# Vacation Cigars



## yurizilla (Aug 7, 2008)

Going on vacation this weekend. I've decided to pack early (Dont tell wife) so that my stogies will spend a week in their new home acclimating so that when I get to my destination they will be ready to smoke. I managed to fit 12 cigars in a small panatella box. going away for 4 days.


----------



## gibson_es (Jan 23, 2010)

what you put in there. were u going? so many questions......


----------



## yurizilla (Aug 7, 2008)

Not going too crazy since the good weather is on its way. I believe I'm going to St. Maarten


----------



## dartstothesea (Aug 15, 2008)

Pretty good selection. Those Triple Corojos are surprising.


----------



## yurizilla (Aug 7, 2008)

I'm a fan. I like the VS Samplers with their 8" x 50 cigars, but recently I've decided to pick them up by particular type, so recently I bought a 20 of the triple and the conn yankee.


----------



## gibson_es (Jan 23, 2010)

nice!


----------



## Cigary (Oct 19, 2007)

Ahhhh,,,you will like St. Maarteen. Rent a small car ( 2 seater) and tour the island esp. on the Dutch side. If you go by the airport there is a beach there where the wife and I go every time we are there,,,you can see the planes land literally right on top of you. It's an amazing site to watch the bigger jets come in for a landing while you are right on the beach,,,the water is perfect there and lots of good restaurants. Have a great time and you are smart taking your own smokes,,,don't buy any fake cigars there.


----------



## Cypress (Jun 27, 2007)

Have fun on your vacation.


----------



## Scott W. (Jul 10, 2008)

Have fun and happy smoking bro!


----------



## dirletra (Apr 14, 2009)

looks great. have a good trip.


----------



## yurizilla (Aug 7, 2008)

Just got back,
4 days was really nice, I only ended up smoking 2 cigars a day, one late afternoon when we got back from the beach, and then one after dinner when we got back from dinner (I'm officially married : ))

The humidity was great, and after my first cigar I started taking out my stogies to let them "dry box" and letting them sit out. Watching the smoke drift slowly was a luxury in itself, I'm usually watching my smoke blow down the street at 30 mph in 30 degree weather!!!
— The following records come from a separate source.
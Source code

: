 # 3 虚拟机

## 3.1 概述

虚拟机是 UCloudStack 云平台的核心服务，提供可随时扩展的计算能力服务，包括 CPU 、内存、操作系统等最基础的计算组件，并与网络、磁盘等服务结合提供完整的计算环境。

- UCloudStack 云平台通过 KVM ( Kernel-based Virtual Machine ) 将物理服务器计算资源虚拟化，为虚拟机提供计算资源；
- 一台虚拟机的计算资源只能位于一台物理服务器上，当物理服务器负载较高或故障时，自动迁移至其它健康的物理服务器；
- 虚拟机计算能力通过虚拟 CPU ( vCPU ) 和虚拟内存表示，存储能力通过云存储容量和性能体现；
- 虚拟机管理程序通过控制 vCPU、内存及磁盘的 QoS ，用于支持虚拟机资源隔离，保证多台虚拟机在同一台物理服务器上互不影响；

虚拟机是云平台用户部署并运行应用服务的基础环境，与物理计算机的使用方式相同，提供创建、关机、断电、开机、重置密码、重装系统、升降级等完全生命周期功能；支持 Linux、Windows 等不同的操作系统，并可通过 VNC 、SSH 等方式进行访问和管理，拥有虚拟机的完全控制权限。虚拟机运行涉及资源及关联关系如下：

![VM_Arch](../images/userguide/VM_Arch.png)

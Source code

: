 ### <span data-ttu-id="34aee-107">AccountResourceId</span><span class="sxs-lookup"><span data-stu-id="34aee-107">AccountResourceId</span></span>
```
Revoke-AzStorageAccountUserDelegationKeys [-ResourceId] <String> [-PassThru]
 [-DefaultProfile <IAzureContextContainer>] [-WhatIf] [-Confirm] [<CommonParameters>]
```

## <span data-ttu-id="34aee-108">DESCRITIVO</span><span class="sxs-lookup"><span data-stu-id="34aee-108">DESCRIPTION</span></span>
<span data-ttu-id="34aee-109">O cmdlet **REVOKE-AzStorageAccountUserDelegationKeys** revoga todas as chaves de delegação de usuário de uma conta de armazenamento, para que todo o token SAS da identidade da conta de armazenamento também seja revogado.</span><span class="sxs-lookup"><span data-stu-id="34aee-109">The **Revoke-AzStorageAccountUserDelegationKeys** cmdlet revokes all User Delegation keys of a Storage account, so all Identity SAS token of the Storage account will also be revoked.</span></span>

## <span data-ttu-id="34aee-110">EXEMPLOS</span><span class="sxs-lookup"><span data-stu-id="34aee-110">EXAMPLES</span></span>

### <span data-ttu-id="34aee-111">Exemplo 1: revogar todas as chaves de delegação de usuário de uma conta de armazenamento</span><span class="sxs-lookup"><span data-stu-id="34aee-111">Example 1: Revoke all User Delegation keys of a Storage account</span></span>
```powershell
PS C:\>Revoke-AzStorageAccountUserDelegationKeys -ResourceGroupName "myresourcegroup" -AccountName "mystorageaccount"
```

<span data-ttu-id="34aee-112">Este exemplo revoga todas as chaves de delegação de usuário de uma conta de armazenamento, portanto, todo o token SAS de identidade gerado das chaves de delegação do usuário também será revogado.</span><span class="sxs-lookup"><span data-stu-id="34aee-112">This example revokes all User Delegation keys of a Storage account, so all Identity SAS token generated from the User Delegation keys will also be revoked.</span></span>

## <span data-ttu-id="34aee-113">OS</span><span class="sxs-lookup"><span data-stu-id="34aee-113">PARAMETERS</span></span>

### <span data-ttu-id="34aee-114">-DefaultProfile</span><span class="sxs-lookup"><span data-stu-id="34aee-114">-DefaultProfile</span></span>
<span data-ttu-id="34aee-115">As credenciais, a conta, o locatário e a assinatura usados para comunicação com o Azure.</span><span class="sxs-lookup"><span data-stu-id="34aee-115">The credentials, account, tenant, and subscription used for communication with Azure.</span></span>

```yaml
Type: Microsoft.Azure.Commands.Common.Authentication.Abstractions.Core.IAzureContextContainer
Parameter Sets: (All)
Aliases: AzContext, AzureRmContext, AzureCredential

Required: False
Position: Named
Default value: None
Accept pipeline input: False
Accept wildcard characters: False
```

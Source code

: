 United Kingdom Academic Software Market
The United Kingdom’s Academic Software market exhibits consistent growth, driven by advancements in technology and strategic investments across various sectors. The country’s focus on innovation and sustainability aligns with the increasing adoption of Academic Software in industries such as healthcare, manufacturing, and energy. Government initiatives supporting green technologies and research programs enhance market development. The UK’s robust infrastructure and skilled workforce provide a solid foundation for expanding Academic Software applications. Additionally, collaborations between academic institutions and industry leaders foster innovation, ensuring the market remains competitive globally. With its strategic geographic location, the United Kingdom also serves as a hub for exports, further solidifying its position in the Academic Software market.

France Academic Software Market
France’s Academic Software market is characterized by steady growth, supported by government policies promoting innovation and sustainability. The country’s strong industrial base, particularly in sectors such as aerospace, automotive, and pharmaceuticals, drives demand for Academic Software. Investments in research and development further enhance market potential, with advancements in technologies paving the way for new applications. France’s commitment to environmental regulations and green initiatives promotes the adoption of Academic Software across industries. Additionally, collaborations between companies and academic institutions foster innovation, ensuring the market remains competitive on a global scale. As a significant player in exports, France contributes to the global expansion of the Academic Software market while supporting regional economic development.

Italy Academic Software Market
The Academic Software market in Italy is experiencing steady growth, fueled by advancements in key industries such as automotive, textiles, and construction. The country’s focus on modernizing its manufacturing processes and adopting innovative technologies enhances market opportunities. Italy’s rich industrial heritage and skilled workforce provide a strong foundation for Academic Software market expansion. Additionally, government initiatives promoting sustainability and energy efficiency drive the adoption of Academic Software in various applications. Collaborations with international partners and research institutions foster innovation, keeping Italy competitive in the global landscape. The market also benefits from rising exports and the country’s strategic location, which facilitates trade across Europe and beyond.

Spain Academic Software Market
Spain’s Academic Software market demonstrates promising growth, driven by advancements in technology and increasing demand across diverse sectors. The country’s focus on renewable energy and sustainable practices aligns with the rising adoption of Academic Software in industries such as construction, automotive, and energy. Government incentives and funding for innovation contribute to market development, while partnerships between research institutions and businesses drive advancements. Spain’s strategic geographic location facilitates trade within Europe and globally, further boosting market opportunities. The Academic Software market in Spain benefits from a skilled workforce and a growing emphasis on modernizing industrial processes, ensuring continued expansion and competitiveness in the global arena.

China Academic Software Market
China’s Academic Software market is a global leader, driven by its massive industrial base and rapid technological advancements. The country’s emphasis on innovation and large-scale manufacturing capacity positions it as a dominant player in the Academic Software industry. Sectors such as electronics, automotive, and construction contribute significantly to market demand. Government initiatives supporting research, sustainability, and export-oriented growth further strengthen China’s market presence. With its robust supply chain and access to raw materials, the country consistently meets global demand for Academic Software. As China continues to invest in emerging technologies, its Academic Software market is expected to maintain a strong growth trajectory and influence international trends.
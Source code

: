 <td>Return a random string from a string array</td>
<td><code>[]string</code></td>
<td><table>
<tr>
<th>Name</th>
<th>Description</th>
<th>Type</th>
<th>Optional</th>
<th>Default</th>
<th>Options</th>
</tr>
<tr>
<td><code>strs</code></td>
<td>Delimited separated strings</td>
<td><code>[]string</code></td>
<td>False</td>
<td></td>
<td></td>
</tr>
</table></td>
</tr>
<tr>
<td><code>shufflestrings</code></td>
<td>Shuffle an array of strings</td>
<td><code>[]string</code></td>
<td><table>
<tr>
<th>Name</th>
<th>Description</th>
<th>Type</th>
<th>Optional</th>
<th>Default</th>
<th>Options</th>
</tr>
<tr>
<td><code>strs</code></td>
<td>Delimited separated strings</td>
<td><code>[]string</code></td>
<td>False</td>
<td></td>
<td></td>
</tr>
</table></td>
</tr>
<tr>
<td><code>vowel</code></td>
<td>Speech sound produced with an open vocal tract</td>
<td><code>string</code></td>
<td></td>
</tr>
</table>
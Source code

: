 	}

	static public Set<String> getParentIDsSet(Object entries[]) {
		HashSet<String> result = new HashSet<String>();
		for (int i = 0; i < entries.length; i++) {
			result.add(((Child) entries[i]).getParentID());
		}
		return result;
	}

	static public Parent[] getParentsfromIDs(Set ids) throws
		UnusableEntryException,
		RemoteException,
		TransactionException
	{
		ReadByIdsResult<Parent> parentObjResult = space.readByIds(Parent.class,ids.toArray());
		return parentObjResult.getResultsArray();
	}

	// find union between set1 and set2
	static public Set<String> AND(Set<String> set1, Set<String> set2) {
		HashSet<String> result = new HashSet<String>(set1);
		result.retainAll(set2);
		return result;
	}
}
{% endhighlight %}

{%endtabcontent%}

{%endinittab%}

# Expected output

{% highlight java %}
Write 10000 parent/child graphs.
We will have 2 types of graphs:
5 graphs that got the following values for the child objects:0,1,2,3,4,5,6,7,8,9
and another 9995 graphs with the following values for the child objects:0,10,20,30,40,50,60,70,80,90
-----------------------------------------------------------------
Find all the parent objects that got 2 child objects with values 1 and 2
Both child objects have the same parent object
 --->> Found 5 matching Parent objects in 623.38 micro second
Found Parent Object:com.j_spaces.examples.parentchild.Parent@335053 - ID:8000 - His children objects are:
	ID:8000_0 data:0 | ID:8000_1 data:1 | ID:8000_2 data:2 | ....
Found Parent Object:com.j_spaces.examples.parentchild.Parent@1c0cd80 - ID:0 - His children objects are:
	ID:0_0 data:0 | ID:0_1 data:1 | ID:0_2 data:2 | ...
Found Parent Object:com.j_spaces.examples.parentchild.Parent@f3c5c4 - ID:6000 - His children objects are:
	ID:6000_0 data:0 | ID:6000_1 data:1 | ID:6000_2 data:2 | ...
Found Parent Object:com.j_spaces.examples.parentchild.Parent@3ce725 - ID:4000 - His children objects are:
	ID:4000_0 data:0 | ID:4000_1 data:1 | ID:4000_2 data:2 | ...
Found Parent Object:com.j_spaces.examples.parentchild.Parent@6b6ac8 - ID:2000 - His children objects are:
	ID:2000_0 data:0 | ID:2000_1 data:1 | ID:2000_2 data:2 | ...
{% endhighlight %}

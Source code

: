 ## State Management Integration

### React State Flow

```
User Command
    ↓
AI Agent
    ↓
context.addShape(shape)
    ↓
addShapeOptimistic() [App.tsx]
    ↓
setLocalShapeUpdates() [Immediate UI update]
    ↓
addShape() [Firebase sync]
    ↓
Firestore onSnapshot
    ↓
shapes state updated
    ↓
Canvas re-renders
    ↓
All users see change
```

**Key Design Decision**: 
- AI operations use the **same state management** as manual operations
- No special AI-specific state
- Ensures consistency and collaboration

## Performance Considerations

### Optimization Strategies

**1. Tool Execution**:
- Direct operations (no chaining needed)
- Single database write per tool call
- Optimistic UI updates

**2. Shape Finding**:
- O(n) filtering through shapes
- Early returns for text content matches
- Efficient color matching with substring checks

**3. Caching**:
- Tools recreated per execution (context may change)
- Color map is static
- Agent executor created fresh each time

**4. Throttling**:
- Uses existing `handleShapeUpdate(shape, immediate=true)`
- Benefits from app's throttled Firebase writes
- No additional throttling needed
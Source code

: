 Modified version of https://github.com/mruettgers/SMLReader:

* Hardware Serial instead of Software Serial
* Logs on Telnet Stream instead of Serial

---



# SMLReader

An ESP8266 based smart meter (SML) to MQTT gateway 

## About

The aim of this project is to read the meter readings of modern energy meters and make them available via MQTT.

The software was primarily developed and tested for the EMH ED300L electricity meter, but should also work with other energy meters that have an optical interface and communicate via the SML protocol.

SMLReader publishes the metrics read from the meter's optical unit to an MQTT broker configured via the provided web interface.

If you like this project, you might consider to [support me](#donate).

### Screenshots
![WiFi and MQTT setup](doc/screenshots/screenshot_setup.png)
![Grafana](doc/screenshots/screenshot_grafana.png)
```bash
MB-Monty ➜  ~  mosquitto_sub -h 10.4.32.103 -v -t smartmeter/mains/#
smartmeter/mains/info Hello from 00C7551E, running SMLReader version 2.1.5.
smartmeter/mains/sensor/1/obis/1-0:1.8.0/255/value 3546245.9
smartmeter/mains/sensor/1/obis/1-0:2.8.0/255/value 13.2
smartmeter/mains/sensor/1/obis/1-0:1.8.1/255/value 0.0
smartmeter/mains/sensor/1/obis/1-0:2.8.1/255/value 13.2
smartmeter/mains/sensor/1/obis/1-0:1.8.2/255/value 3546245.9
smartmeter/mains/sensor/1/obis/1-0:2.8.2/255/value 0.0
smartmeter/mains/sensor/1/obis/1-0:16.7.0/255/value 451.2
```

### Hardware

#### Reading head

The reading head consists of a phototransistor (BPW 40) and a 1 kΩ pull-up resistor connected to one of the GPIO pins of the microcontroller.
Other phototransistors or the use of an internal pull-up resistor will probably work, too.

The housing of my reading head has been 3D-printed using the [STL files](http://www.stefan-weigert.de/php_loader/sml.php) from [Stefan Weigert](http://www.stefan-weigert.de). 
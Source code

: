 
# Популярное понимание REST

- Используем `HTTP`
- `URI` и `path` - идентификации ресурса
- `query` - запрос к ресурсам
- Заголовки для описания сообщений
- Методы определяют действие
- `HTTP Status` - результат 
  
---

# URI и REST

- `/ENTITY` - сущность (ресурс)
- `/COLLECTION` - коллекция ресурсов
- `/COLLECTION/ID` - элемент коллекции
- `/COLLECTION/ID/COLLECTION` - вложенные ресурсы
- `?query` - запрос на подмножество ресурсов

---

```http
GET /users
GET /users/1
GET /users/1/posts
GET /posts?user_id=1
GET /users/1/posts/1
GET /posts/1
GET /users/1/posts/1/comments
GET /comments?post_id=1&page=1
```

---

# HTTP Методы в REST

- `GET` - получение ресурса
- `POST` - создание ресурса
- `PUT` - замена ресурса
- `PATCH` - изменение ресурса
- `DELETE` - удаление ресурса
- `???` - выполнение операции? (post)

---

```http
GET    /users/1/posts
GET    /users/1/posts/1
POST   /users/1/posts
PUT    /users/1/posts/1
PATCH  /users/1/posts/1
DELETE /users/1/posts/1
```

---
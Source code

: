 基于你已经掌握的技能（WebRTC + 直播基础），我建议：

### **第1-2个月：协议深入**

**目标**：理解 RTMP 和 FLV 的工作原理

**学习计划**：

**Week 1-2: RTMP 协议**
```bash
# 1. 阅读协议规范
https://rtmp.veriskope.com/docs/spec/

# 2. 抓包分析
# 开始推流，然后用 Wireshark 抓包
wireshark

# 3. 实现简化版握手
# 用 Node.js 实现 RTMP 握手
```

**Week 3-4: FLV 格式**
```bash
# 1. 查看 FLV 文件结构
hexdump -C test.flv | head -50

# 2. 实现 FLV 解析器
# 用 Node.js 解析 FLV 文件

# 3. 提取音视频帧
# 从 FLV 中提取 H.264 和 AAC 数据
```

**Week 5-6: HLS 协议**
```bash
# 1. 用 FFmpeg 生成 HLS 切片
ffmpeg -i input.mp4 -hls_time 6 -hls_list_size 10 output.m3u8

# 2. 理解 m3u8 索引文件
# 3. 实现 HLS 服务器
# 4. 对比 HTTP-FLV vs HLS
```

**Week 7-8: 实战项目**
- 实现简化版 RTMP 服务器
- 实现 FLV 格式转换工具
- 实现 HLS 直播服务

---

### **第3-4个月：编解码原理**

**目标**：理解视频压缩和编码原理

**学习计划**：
Vacation cigars are best enjoyed slow, one word of caution, I was on a lounge chair out on the patio, and I let my ash grow, well it dropped, and I had my shirt off, I was also a little sunburned. My skin burned pretty quickly, before I could even feel it the ash rolled and left a 1 inch burn! Looks like I scored a second degree burn. Oh well, t-shirt next time it was. 

P.S. Wrong forum, but I noticed that Cuban cigars in the airport were a tad expensive. $42 for a Montedristo? Really? I had hoped that there was going to be some sort of price arbitrage, I was hoping they would still use their pricing from the 80's or something.


----------



## s_vivo (Jan 31, 2010)

yurizilla said:


> P.S. Wrong forum, but I noticed that Cuban cigars in the airport were a tad expensive. $42 for a Montedristo? Really? I had hoped that there was going to be some sort of price arbitrage, I was hoping they would still use their pricing from the 80's or something.


Maybe this is where the confusion lies - They are selling them as if they were from the 80's. Hmm just a thought. Anyway for that price they certainly wouldn't want to be an 08/09 box code.


----------



## yurizilla (Aug 7, 2008)

s_vivo said:


> Maybe this is where the confusion lies - They are selling them as if they were from the 80's. Hmm just a thought. Anyway for that price they certainly wouldn't want to be an 08/09 box code.


That's funny good point. I wonder how many cigars are out there that are aged 10+ years due to being around other cigars that sell better, but not a rocket dog, like a run of the mill , or better yet a bar or restaurant that the owner overpriced a nice habano so much that its been for sale for 20 years!!!


----------